俺は吸血鬼の社会の厳しさに驚いた。人間の社会ではこんなことはない。少なくとも奇形で生まれてきたからと言って殺されたりすることはない。建前上ではあるが、保護されるのが当たり前だ。いつかが吸血鬼の社会は気が楽で羨ましいと思った事を思い出した。あの時の三日月の気持ちが分かった気がした。

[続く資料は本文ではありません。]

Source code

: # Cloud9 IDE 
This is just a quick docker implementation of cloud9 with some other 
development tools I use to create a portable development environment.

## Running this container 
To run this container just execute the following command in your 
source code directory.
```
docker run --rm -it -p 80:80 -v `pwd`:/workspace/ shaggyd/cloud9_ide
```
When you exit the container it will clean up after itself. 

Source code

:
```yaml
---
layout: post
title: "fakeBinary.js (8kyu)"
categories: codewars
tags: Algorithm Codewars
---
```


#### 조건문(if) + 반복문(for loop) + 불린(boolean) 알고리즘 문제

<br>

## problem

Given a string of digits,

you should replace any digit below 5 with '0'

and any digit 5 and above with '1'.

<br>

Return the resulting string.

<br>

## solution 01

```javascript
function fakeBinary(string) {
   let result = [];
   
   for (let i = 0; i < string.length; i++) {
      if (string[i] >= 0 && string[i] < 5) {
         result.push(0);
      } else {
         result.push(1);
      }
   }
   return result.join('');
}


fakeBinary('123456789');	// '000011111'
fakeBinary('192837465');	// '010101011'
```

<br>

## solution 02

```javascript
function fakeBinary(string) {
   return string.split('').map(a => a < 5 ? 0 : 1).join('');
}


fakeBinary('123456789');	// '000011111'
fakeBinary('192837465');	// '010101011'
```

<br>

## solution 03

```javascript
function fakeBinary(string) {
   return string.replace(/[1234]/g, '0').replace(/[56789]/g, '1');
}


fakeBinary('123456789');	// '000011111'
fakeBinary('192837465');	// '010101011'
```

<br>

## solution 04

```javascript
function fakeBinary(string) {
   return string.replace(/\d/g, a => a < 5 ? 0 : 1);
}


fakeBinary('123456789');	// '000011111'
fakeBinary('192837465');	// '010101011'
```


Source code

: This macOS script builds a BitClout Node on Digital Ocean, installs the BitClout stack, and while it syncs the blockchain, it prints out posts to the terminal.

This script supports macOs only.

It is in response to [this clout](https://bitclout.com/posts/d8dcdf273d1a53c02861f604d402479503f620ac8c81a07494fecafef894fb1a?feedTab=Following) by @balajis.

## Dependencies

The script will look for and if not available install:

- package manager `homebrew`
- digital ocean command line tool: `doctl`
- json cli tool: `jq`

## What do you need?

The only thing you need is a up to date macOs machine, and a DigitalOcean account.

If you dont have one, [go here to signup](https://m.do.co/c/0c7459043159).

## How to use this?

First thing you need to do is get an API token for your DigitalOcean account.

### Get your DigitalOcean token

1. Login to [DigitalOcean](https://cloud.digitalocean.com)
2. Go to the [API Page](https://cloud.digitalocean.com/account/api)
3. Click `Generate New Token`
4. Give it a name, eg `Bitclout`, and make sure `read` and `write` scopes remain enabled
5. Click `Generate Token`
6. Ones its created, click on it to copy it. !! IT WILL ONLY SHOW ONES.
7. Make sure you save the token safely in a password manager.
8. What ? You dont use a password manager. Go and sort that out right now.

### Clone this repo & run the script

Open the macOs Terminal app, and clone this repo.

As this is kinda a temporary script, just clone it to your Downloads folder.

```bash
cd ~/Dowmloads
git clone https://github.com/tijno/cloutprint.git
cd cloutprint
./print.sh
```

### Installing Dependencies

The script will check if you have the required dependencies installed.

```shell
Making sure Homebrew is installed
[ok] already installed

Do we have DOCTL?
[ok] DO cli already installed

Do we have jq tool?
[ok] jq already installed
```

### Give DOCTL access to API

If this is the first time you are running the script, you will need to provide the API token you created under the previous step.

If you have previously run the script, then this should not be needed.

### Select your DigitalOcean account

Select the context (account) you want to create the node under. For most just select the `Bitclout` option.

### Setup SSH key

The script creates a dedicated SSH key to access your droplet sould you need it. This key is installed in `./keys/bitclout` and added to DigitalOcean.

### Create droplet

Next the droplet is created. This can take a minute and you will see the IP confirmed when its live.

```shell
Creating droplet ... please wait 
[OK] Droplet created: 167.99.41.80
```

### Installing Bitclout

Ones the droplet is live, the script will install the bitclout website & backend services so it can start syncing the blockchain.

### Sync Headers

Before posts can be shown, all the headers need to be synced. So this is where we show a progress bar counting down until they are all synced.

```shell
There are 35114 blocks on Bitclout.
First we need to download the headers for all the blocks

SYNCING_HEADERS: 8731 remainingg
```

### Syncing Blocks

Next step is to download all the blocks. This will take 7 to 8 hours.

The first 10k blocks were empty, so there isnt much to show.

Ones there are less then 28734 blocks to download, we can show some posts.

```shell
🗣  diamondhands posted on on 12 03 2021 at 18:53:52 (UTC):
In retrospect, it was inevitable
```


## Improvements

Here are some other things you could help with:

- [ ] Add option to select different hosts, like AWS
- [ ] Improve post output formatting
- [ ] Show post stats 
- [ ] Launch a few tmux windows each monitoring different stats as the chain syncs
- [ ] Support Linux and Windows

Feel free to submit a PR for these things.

「でもね、あなたの治癒能力は異常よ。私はかなり強いほうの吸血鬼だけど、あなたのような治癒能力はないわ。見方によればその能力は才能だと思うわ。」


「でもね…」


先輩は暗い口調でさらに話し始めた。


「私は吸血鬼並みの力もないし、鋭い犬歯も持っていない。その代わりに人間の食事で生き延びることはできるけど…本当は血を飲みたい。でも犬歯がないからいつも諦めていたけど、後輩君だけは我慢できなかった。後輩君が入社してから自分の正体を知られずにどうやって後輩君を、襲おうかどうか考えていた。後輩君が会社を辞めてしまったのに今日後輩君を町で見つけて最後のチャンスだと思った。私は後輩君を家に連れ込んで眠剤を仕込んで眠らせたら、果物ナイフで後輩君の腕を切り付けて血を吸った。そして私の唾液を後輩君の傷口につけて止血をした。傷跡があるのに痛みを感じなかったのはその作用のせい。でも、まさか後輩君に吸血鬼がいるとは思わなかった。ごめんね、後輩君。それと後輩君の吸血鬼さん。」


三日月は何も言わずに先輩を見つめていた。


















先輩が三日月のように不労所得を得ようとしないのは、一般的な吸血鬼並みの知能がないからです。一応先輩のスペックは一般的な人間<先輩<一般的な吸血鬼

という感じです。次回から下で設定の追加なんかを書くことがあるかもしれないのでご了承ください。